Yuko Ota & Ananth Hirsh Tackle Autobiography & Feline Popularity in Our Cats Are More Famous Than Us
Art by Yuko Ota
Yuko Ota and Ananth Hirsh may humbly claim that their cats are more popular than they are, but their prodigious output under the Johnny Wander banner suggests otherwise. From the bumbling twentysomething dramedy of Lucky Penny to the fantasy-tinged Barbarous to the autobiographical comics collected in the absolutely massive Our Cats Are More Famous Than Us—out this week from Oni Press—Ota and Hirsh have cultivated a passionate, wide-ranging fanbase thanks to their inviting tone, Ota’s vibrant art and their willingness to experiment. To celebrate the wide release of Our Cats Are More Famous Than Us, which collects nearly a decade of single-page, often single-color, relatable post-college slices-of-life from the duo, Paste chatted with Ota and Hirsh to discuss the oddity of telling personal stories to internet strangers, the unifying themes behind their diverse output and, of course, what their cats think about being immortalized in print.

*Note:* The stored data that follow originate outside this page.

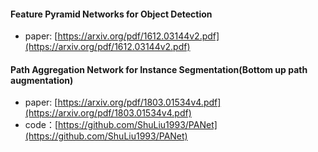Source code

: 
#### Feature Pyramid Networks for Object Detection
- paper: [https://arxiv.org/pdf/1612.03144v2.pdf](https://arxiv.org/pdf/1612.03144v2.pdf)

#### Path Aggregation Network for Instance Segmentation(Bottom up path augmentation)
- paper: [https://arxiv.org/pdf/1803.01534v4.pdf](https://arxiv.org/pdf/1803.01534v4.pdf)
- code：[https://github.com/ShuLiu1993/PANet](https://github.com/ShuLiu1993/PANet)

Paste: Obvious first question: how are your cats and how do they feel about this omnibus hitting shelves?
Yuko Ota: We keep telling Rook and Cricket about it, but it seems to be off their radar. They’re very important, you know. They both have important schedules to keep.

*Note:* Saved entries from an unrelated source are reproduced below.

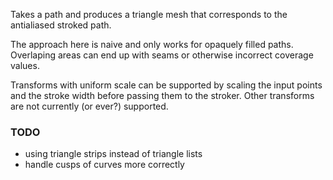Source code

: Takes a path and produces a triangle mesh that corresponds to the antialiased stroked path.

The approach here is naive and only works for opaquely filled paths. Overlaping areas can 
end up with seams or otherwise incorrect coverage values.

Transforms with uniform scale can be supported by scaling the input points and the stroke width
before passing them to the stroker. Other transforms are not currently (or ever?) supported.

### TODO
- using triangle strips instead of triangle lists
- handle cusps of curves more correctly
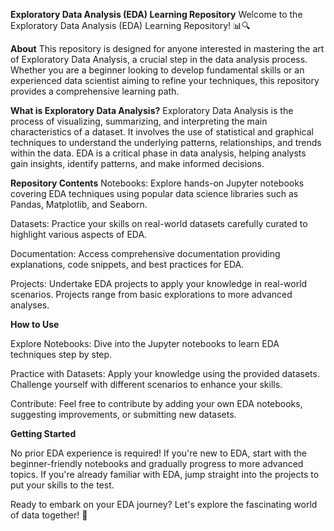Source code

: **Exploratory Data Analysis (EDA) Learning Repository**
Welcome to the Exploratory Data Analysis (EDA) Learning Repository! 📊🔍

**About**
This repository is designed for anyone interested in mastering the art of Exploratory Data Analysis, a crucial step in the data analysis process. Whether you are a beginner looking to develop fundamental skills or an experienced data scientist aiming to refine your techniques, this repository provides a comprehensive learning path.

**What is Exploratory Data Analysis?**
Exploratory Data Analysis is the process of visualizing, summarizing, and interpreting the main characteristics of a dataset. It involves the use of statistical and graphical techniques to understand the underlying patterns, relationships, and trends within the data. EDA is a critical phase in data analysis, helping analysts gain insights, identify patterns, and make informed decisions.

**Repository Contents**
Notebooks: Explore hands-on Jupyter notebooks covering EDA techniques using popular data science libraries such as Pandas, Matplotlib, and Seaborn.

Datasets: Practice your skills on real-world datasets carefully curated to highlight various aspects of EDA.

Documentation: Access comprehensive documentation providing explanations, code snippets, and best practices for EDA.

Projects: Undertake EDA projects to apply your knowledge in real-world scenarios. Projects range from basic explorations to more advanced analyses.

**How to Use**

Explore Notebooks: Dive into the Jupyter notebooks to learn EDA techniques step by step.

Practice with Datasets: Apply your knowledge using the provided datasets. Challenge yourself with different scenarios to enhance your skills.

Contribute: Feel free to contribute by adding your own EDA notebooks, suggesting improvements, or submitting new datasets.

**Getting Started**

No prior EDA experience is required! If you're new to EDA, start with the beginner-friendly notebooks and gradually progress to more advanced topics. If you're already familiar with EDA, jump straight into the projects to put your skills to the test.

Ready to embark on your EDA journey? Let's explore the fascinating world of data together! 🚀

Ananth Hirsh: We showed them the advance copies and instead they took a nap in the box. They’re excited in their own way…
Paste: Johnny Wander is unusual among webcomics in that you’ve used it as an umbrella for different projects, including the autobiographical comics collected here. Do you see a unifying thread between your works or was it just a practical decision to keep everything in one place?
Hirsh: The unifying thread is (hopefully) our writing voice! I’d like to think our work has a consistent tone even as we dive deeper on humor and character (in Lucky Penny, and more recently in Barbarous), but ultimately it’s up to readers and critics to decide that kind of thing. It was definitely a practical decision to make Johnny Wander an umbrella for our work—in fact, we took it heavily into account when we redesigned our website. One of my biggest requests was being able to create hierarchies within the archive—nesting chapters inside of storylines and so on.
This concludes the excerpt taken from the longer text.